Auf jedem Stolperstein steht ein in Messing eingravierter Name: Damit möchte der Künstler Gunter Demnig ein „gedankliches Stolpern“ bewirken zur Erinnerung an die jüdischen Mitbürgerinnen und Mitbürger, die in Buttenhausen lebten und von den Nationalsozialisten deportiert und ermordet wurden. Begleitet von bewegenden Worten, einfühlsamen Gebeten und Saxophonklängen verlegte der Künstler am 21. September 2020 in Münsingen-Buttenhausen insgesamt 14 sogenannte Stolpersteine – jeder ist einem Opfer des Holocausts gewidmet. Fünf Steine befinden sich vor dem ehemaligen Wohnhaus der Gebrüder Salomon und Hermann Löwenthal in der Zwiefalter Straße, das heute zur BruderhausDiakonie gehört. Wie Markus Rank, Fachbereichsleiter Sozialpsychiatrie und Behindertenhilfe Alb, betonte, sind im Ostflügel Wohngemeinschaften für Auszubildende der BruderhausDiakonie untergebracht. „Im Westflügel ist Wohnraum für Menschen mit Suchthintergrund, die hier selbstständig im ambulant betreuten Wohnen leben können.“

1987 übernahm die BruderhausDiakonie das Haus Löwenthal

Mit der Verlegung der Stolpersteine vor dem Haus Löwenthal wurde eine angesehene Familie geehrt, die das größte Pferdehandelsunternehmen im weiten Umkreis führte. „Die Brüder waren die größten Steuerzahler im Ort und Salomon Löwenthal zog noch nach der Reichstagswahl vom März 1933 erneut in den Gemeinderat ein, auch mit christlichen Stimmen“, berichtete Eberhard Zacher, Mitglied des Münsinger Geschichtsvereins. „Er und seine Frau Julie glaubten bis zum Schluss, im Land von Goethe, Schiller und Beethoven könne ihnen nichts passieren.“ 1987 übernahm die ehemalige Haus am Berg gGmbH, die heutige BruderhausDiakonie, das Haus Löwenthal. „1959 wurden Frauen mit psychischen Erkrankungen aufgenommen, sie konnten damit außerhalb einer geschlossenen Unterbringung leben“, berichtete Fachbereichsleiter Markus Rank. Mitte der 90er Jahre seien auch männliche Klienten eingezogen. Bis 2018 hätten 24 Frauen und Männer mit geistiger Behinderung im Haus Löwenthal gewohnt.

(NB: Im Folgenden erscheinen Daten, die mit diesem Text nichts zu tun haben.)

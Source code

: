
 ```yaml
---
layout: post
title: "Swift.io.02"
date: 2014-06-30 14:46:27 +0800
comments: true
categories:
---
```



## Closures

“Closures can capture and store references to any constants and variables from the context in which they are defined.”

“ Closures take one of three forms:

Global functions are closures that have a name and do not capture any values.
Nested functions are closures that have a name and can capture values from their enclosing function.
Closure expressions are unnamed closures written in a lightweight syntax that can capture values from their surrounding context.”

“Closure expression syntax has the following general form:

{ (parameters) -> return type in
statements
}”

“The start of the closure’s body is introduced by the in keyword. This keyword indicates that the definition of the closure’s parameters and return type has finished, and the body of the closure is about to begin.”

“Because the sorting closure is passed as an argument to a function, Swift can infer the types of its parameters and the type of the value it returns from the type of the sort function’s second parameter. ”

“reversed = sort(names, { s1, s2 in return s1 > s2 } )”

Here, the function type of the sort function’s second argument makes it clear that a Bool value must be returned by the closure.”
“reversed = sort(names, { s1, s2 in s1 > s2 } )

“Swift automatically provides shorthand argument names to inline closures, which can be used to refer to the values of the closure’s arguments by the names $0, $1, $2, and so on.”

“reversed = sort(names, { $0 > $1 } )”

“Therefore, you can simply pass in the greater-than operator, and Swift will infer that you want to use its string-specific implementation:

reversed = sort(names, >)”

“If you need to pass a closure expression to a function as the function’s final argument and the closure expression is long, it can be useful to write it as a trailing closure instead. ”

Eine weitere Etappe zur Aufarbeitung der Geschichte

David Holinstat von der Israelitischen Religionsgemeinschaft Württemberg bezeichnete Buttenhausen als einen „Ort der Ausnahme“, in dem Christen und Juden viele Jahre lang gut zusammenlebten. Die Verlegung der Stolpersteine sei eine weitere Etappe, um die Geschichte der Judenverfolgung aufzuarbeiten. Ortsvorsteherin Sybille Holz lobte das Engagement der Stadt Münsingen, die das Projekt finanziert hat, und von Museumsleiter Yannik Krebs. „Es war nicht immer leicht, den letzten Wohnort einzelner Personen ausfindig zu machen. Mit den Stolpersteinen bekommen die Opfer ihren Namen zurück, der von den Nationalsozialisten ausgelöscht wurde.“ Bürgermeister Mike Münzing betonte, „die Stolpersteine sollen an die Menschen erinnern, die zur Gestaltung des Ortes beigetragen haben, hier verwurzelt waren und durch den Holocaust um alle ihre Chancen und Entwicklungen gebracht wurden“. Pfarrerin Regina Götz mahnte: „Es darf sich nicht wiederholen, dass das Leben unserer Brüder und Schwestern missachtet wird.“

Weitere Stolpersteine sollen ab nächstem Jahr folgen

Der Künstler Gunter Demnig verlegte in Buttenhausen weitere Stolpersteine in der Straße Am Wiesengrund, wo der Rabbiner und Lehrer Naphtali Berlinger mit seiner Familie lebte. Museumsleiter Yannik Krebs erinnerte Am Heidelgarten an die Familie Lichtenauer und Levi und im Badgässle an die Familie von Emanuel Levi. „Mit den Steinen wollen wir die Familien wieder zusammenführen.“ Weitere Stolpersteine sollen ab dem nächsten Jahr folgen.